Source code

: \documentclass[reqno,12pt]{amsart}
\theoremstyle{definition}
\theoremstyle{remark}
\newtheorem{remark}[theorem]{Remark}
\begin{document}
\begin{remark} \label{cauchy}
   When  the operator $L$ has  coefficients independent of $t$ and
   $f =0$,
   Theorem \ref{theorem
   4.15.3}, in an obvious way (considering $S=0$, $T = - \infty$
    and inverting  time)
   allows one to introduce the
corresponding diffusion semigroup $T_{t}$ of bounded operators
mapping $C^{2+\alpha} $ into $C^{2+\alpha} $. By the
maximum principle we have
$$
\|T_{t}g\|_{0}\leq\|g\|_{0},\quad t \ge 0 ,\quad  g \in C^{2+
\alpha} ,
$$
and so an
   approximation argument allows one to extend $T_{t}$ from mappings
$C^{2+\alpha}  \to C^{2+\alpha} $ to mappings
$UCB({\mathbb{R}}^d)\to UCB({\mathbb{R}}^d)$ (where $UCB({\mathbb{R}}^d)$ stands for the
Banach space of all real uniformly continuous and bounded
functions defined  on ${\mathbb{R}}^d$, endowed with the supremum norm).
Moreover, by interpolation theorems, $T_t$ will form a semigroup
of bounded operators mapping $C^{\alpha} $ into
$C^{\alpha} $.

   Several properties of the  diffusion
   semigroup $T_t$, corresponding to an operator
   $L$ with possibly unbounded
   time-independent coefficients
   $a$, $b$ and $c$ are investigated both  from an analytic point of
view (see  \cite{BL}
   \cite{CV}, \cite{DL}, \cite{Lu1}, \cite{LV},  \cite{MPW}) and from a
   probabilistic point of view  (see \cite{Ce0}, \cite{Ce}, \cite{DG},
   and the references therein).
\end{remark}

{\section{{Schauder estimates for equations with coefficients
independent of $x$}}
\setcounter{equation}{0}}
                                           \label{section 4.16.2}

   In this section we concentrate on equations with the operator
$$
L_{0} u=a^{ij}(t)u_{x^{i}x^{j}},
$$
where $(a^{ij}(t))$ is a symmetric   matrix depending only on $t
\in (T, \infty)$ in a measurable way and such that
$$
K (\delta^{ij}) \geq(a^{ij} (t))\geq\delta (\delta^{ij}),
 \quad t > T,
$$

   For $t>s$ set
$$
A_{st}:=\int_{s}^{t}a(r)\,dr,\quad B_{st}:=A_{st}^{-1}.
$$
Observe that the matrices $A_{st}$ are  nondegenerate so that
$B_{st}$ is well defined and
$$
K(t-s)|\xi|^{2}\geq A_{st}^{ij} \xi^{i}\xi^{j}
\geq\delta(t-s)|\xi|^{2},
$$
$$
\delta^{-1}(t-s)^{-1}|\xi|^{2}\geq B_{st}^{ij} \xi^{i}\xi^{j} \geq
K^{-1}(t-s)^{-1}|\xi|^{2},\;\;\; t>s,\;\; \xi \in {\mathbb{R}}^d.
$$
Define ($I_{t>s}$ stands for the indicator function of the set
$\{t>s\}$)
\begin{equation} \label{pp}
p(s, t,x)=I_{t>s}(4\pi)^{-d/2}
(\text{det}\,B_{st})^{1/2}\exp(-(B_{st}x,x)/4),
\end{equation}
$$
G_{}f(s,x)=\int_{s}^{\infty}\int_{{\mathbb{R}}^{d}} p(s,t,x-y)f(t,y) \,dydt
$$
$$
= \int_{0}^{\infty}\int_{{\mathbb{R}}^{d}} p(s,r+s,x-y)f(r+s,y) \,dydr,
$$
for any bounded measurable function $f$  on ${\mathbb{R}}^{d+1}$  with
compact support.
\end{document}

■ Task statement
Using the records above, find and show each line with the string "mappings".

■ Solved exercise
   approximation argument allows one to extend $T_{t}$ from mappings
$C^{2+\alpha}  \to C^{2+\alpha} $ to mappings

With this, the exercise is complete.